When a person dies, their properties, cash, stocks and other assets, collectively called their estate, are transferred to their heir(s). In some circumstances, depending on the valuation of the estate, a tax is levied on the estate during the asset transfer process. The 2017 exemption was $5.49 million per person – if the estate wasn’t worth more than that amount, estate tax would not be owed.
Estate Tax is Born
Though the first taxation of property transfers can be traced back to ancient Egypt in 700 B.C., the first estate tax iteration in the U.S. was born with the Stamp Tax of 1797. Taxes of 10 to 50 cents were applied to stamps required for wills for probate, receipts of legacy and other administrative letters. Exemptions applied to widows, children and grandchildren for bills less than $50. The tax was repealed in 1802.1
The Modern Estate Tax Takes Shape
The modern estate tax began with the Revenue Act of 1916, which established the taxation of the transfer of wealth from an estate to its beneficiaries and levied the tax on the estate rather than the beneficiaries themselves.
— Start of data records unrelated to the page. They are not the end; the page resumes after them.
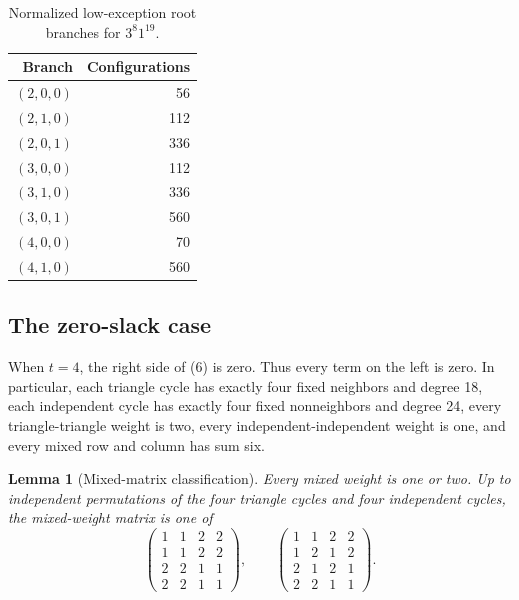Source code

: \documentclass[11pt]{article}
\newtheorem{lemma}[theorem]{Lemma}
\begin{document}
\begin{table}[h]
\centering
\begin{tabular}{rr}
\toprule
Branch & Configurations\\
\midrule
$(2,0,0)$ & 56\\
$(2,1,0)$ & 112\\
$(2,0,1)$ & 336\\
$(3,0,0)$ & 112\\
$(3,1,0)$ & 336\\
$(3,0,1)$ & 560\\
$(4,0,0)$ & 70\\
$(4,1,0)$ & 560\\
\bottomrule
\end{tabular}
\caption{Normalized low-exception root branches for $3^8 1^{19}$.}
\label{tab:c8-cover}
\end{table}

\subsection{The zero-slack case}

When $t=4$, the right side of (6) is zero. Thus every term on the left is
zero. In particular, each triangle cycle has exactly four fixed neighbors
and degree 18, each independent cycle has exactly four fixed nonneighbors
and degree 24, every triangle-triangle weight is two, every
independent-independent weight is one, and every mixed row and column has
sum six.

\begin{lemma}[Mixed-matrix classification]
\label{lem:c8-matrix}
Every mixed weight is one or two. Up to independent permutations of the four
triangle cycles and four independent cycles, the mixed-weight matrix is one
of
\[
\begin{pmatrix}
1&1&2&2\\
1&1&2&2\\
2&2&1&1\\
2&2&1&1
\end{pmatrix},
\qquad
\begin{pmatrix}
1&1&2&2\\
1&2&1&2\\
2&1&2&1\\
2&2&1&1
\end{pmatrix}. \tag{8}
\]
\end{lemma}
\end{document}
Back then, the exemption was $50,000 – the tax rate was one percent for the first $50,000 and 10 percent on anything exceeding $5 million.1
Estate Tax Returns
Estate tax legislation has undergone tremendous changes since 1916, including the addition of the gift tax, generation-skipping transfer tax (GST) and many other revisions and additions. Estate tax rates were lowered and exemptions were slowly raised from 2001 to 2010. However, estate tax returned in 2011 and established the $5 million exemption base which was used for the next several years.
Changes for 2018
It’s been estimated that estate tax only applies to two out of every 1,000 estates.2 Regardless, estate tax continues to be a hotly-debated topic on Capitol Hill. Most recently, the Trump administration made changes to the estate, gift and generation-skipping taxes that doubled the exemption amount from $5.49 to $11.2 million per person from 2018 to 2025.3
Plan for Your Estate Today
Even if you’re exempt from estate tax, organizing an estate can be a complex process. The experienced attorneys at the Law Offices of David L. Carrier can walk you through every step – from establishing wills and trusts to understanding estate tax if necessary. Call 616-361-8400 or visit us online to get started or for more information about attending our Free LifeplanTM Workshops.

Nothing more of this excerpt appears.